TASK DIRECTIONS — Don't include pictures. Quote the lines below from the first through the line that contains "with the cloud storage".

(EXERCISE INPUTS Opens)

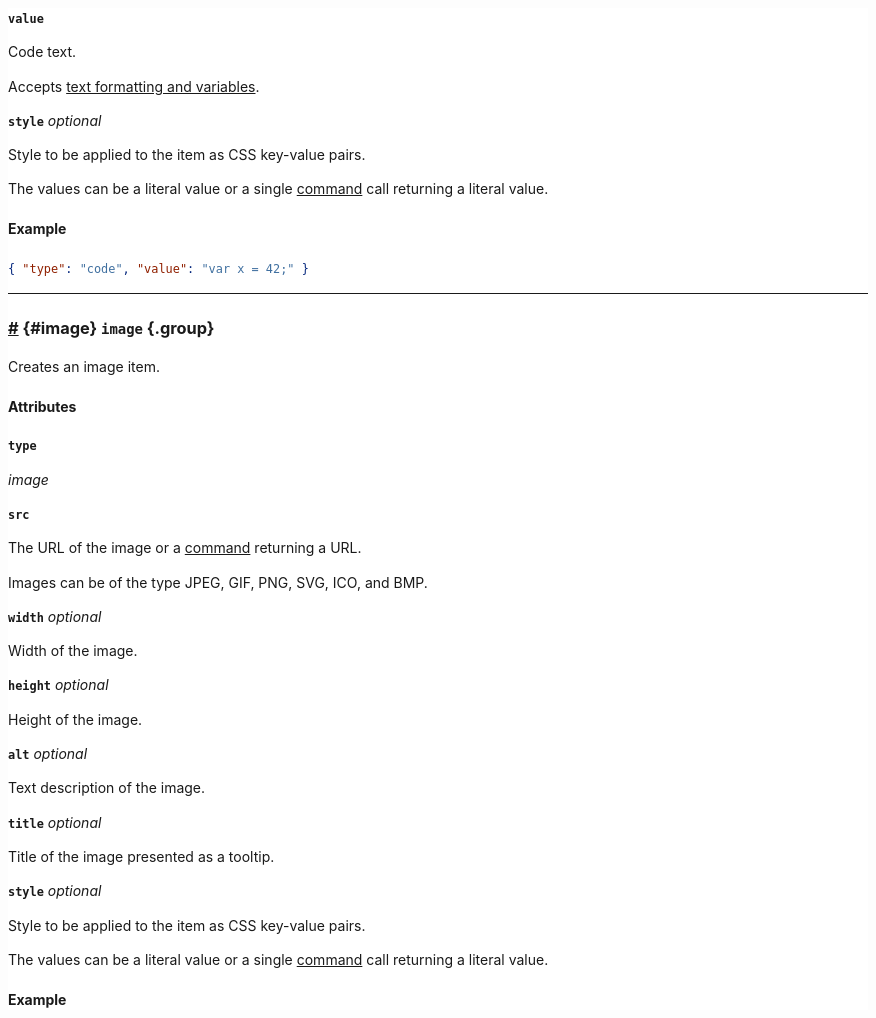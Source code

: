 **`value`**   

Code text. 

Accepts [text formatting and variables](/docs/ref/text.html).

**`style`** _optional_

Style to be applied to the item as CSS key-value pairs. 

The values can be a literal value or a single [command](/docs/ref/commands.html) call returning a literal value.

#### Example

```JSON
{ "type": "code", "value": "var x = 42;" }
```

----------------------------------------------------------------------

### [#](#image) {#image} `image` {.group}

Creates an image item.

#### Attributes

**`type`**   

_image_

**`src`**  

The URL of the image or a [command](/docs/ref/commands.html) returning a URL.

Images can be of the type JPEG, GIF, PNG, SVG, ICO, and BMP.

**`width`** _optional_

Width of the image.

**`height`** _optional_

Height of the image.

**`alt`**  _optional_

Text description of the image.

**`title`** _optional_

Title of the image presented as a tooltip.

**`style`** _optional_

Style to be applied to the item as CSS key-value pairs. 

The values can be a literal value or a single [command](/docs/ref/commands.html) call returning a literal value.

#### Example
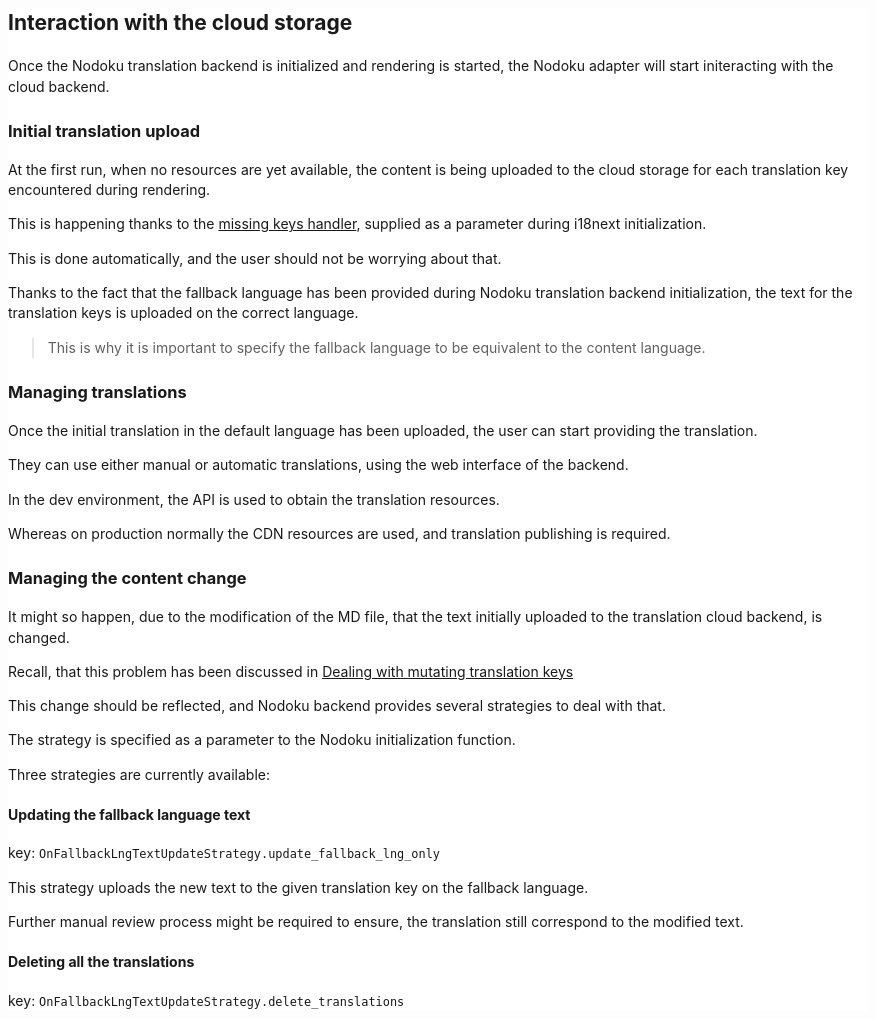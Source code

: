 ## Interaction with the cloud storage

Once the Nodoku translation backend is initialized and rendering is started, the Nodoku adapter will start initeracting with the cloud backend.

### Initial translation upload

At the first run, when no resources are yet available, the content is being uploaded to the cloud storage for each translation key encountered during rendering.

This is happening thanks to the [missing keys handler](https://www.i18next.com/overview/configuration-options#missing-keys), supplied as a parameter during i18next initialization.

This is done automatically, and the user should not be worrying about that.

Thanks to the fact that the fallback language has been provided during Nodoku translation backend initialization, the text for the translation keys is uploaded on the correct language.

> This is why it is important to specify the fallback language to be equivalent to the content language.

### Managing translations

Once the initial translation in the default language has been uploaded, the user can start providing the translation.

They can use either manual or automatic translations, using the web interface of the backend.

In the dev environment, the API is used to obtain the translation resources. 

Whereas on production normally the CDN resources are used, and translation publishing is required.

### Managing the content change

It might so happen, due to the modification of the MD file, that the text initially uploaded to the translation cloud backend, is changed.

Recall, that this problem has been discussed in [Dealing with mutating translation keys](#dealing-with-mutating-translation-keys)

This change should be reflected, and Nodoku backend provides several strategies to deal with that.

The strategy is specified as a parameter to the Nodoku initialization function.

Three strategies are currently available:

#### Updating the fallback language text

key: ```OnFallbackLngTextUpdateStrategy.update_fallback_lng_only```

This strategy uploads the new text to the given translation key on the fallback language.

Further manual review process might be required to ensure, the translation still correspond to the modified text.

#### Deleting all the translations

key: ```OnFallbackLngTextUpdateStrategy.delete_translations```
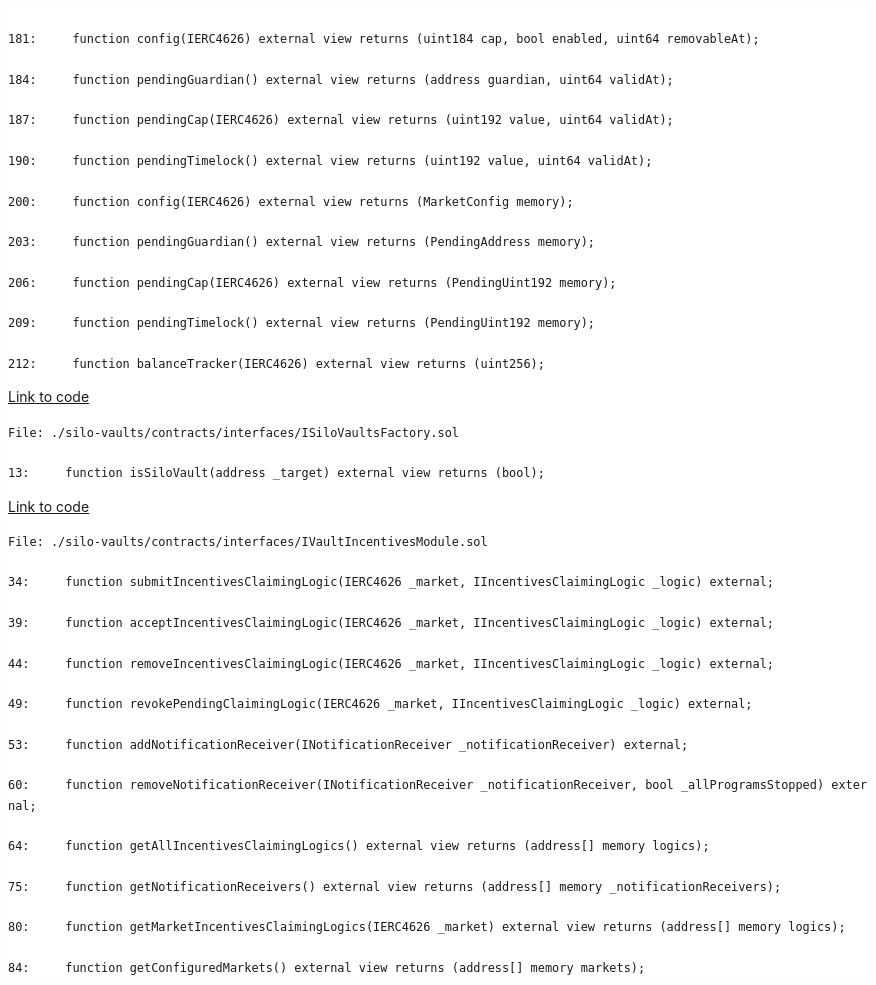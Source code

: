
 ```solidity

181:     function config(IERC4626) external view returns (uint184 cap, bool enabled, uint64 removableAt);

184:     function pendingGuardian() external view returns (address guardian, uint64 validAt);

187:     function pendingCap(IERC4626) external view returns (uint192 value, uint64 validAt);

190:     function pendingTimelock() external view returns (uint192 value, uint64 validAt);

200:     function config(IERC4626) external view returns (MarketConfig memory);

203:     function pendingGuardian() external view returns (PendingAddress memory);

206:     function pendingCap(IERC4626) external view returns (PendingUint192 memory);

209:     function pendingTimelock() external view returns (PendingUint192 memory);

212:     function balanceTracker(IERC4626) external view returns (uint256);

```
[Link to code](https://github.com/code-423n4/2025-03-silo-finance/blob/main/./silo-vaults/contracts/interfaces/ISiloVault.sol)

```solidity
File: ./silo-vaults/contracts/interfaces/ISiloVaultsFactory.sol

13:     function isSiloVault(address _target) external view returns (bool);

```
[Link to code](https://github.com/code-423n4/2025-03-silo-finance/blob/main/./silo-vaults/contracts/interfaces/ISiloVaultsFactory.sol)

```solidity
File: ./silo-vaults/contracts/interfaces/IVaultIncentivesModule.sol

34:     function submitIncentivesClaimingLogic(IERC4626 _market, IIncentivesClaimingLogic _logic) external;

39:     function acceptIncentivesClaimingLogic(IERC4626 _market, IIncentivesClaimingLogic _logic) external;

44:     function removeIncentivesClaimingLogic(IERC4626 _market, IIncentivesClaimingLogic _logic) external;

49:     function revokePendingClaimingLogic(IERC4626 _market, IIncentivesClaimingLogic _logic) external;

53:     function addNotificationReceiver(INotificationReceiver _notificationReceiver) external;

60:     function removeNotificationReceiver(INotificationReceiver _notificationReceiver, bool _allProgramsStopped) external;

64:     function getAllIncentivesClaimingLogics() external view returns (address[] memory logics);

75:     function getNotificationReceivers() external view returns (address[] memory _notificationReceivers);

80:     function getMarketIncentivesClaimingLogics(IERC4626 _market) external view returns (address[] memory logics);

84:     function getConfiguredMarkets() external view returns (address[] memory markets);

```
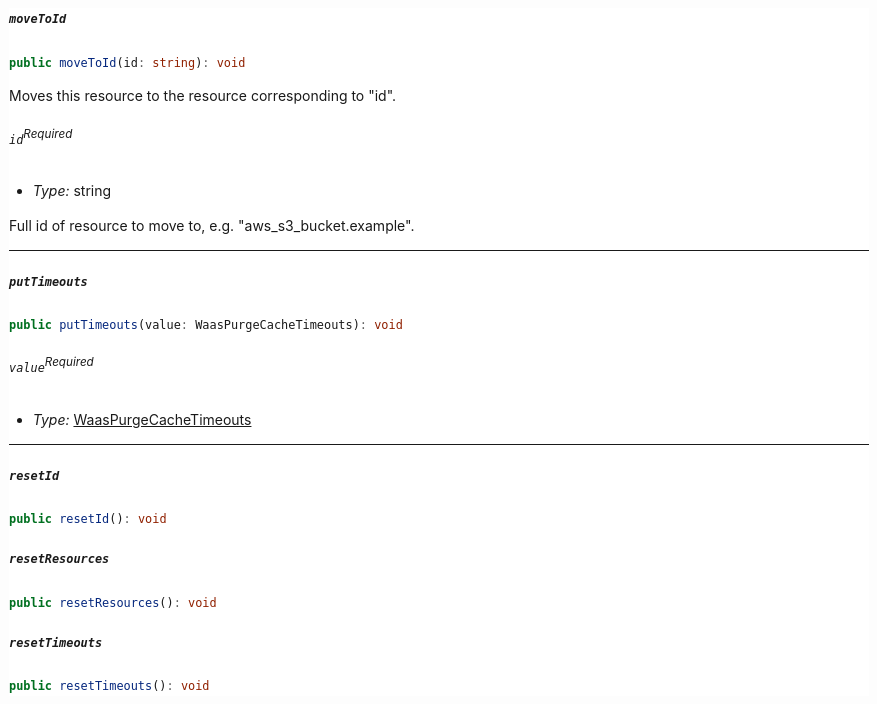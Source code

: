 
##### `moveToId` <a name="moveToId" id="rhizo-co-terraform-provider-oci.waasPurgeCache.WaasPurgeCache.moveToId"></a>

```typescript
public moveToId(id: string): void
```

Moves this resource to the resource corresponding to "id".

###### `id`<sup>Required</sup> <a name="id" id="rhizo-co-terraform-provider-oci.waasPurgeCache.WaasPurgeCache.moveToId.parameter.id"></a>

- *Type:* string

Full id of resource to move to, e.g. "aws_s3_bucket.example".

---

##### `putTimeouts` <a name="putTimeouts" id="rhizo-co-terraform-provider-oci.waasPurgeCache.WaasPurgeCache.putTimeouts"></a>

```typescript
public putTimeouts(value: WaasPurgeCacheTimeouts): void
```

###### `value`<sup>Required</sup> <a name="value" id="rhizo-co-terraform-provider-oci.waasPurgeCache.WaasPurgeCache.putTimeouts.parameter.value"></a>

- *Type:* <a href="#rhizo-co-terraform-provider-oci.waasPurgeCache.WaasPurgeCacheTimeouts">WaasPurgeCacheTimeouts</a>

---

##### `resetId` <a name="resetId" id="rhizo-co-terraform-provider-oci.waasPurgeCache.WaasPurgeCache.resetId"></a>

```typescript
public resetId(): void
```

##### `resetResources` <a name="resetResources" id="rhizo-co-terraform-provider-oci.waasPurgeCache.WaasPurgeCache.resetResources"></a>

```typescript
public resetResources(): void
```

##### `resetTimeouts` <a name="resetTimeouts" id="rhizo-co-terraform-provider-oci.waasPurgeCache.WaasPurgeCache.resetTimeouts"></a>

```typescript
public resetTimeouts(): void
```
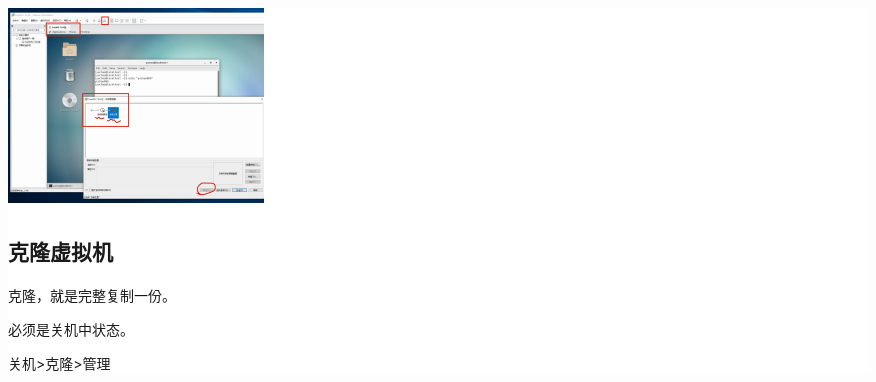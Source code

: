 <img src="\ajian/image-20220104111119737.png" alt="image-20220104111119737" style="zoom: 25%;" />

## 克隆虚拟机

克隆，就是完整复制一份。

必须是关机中状态。

关机>克隆>管理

(EXERCISE INPUTS Closes)

RESPONSE AREA —
Source code

: **`value`**   

Code text. 

Accepts [text formatting and variables](/docs/ref/text.html).

**`style`** _optional_

Style to be applied to the item as CSS key-value pairs. 

The values can be a literal value or a single [command](/docs/ref/commands.html) call returning a literal value.

#### Example

```JSON
{ "type": "code", "value": "var x = 42;" }
```

----------------------------------------------------------------------

### [#](#image) {#image} `image` {.group}

Creates an image item.

#### Attributes

**`type`**   

_image_

**`src`**  

The URL of the image or a [command](/docs/ref/commands.html) returning a URL.

Images can be of the type JPEG, GIF, PNG, SVG, ICO, and BMP.

**`width`** _optional_

Width of the image.

**`height`** _optional_

Height of the image.

**`alt`**  _optional_

Text description of the image.

**`title`** _optional_

Title of the image presented as a tooltip.

**`style`** _optional_

Style to be applied to the item as CSS key-value pairs. 

The values can be a literal value or a single [command](/docs/ref/commands.html) call returning a literal value.

#### Example
Source code

: ## Interaction with the cloud storage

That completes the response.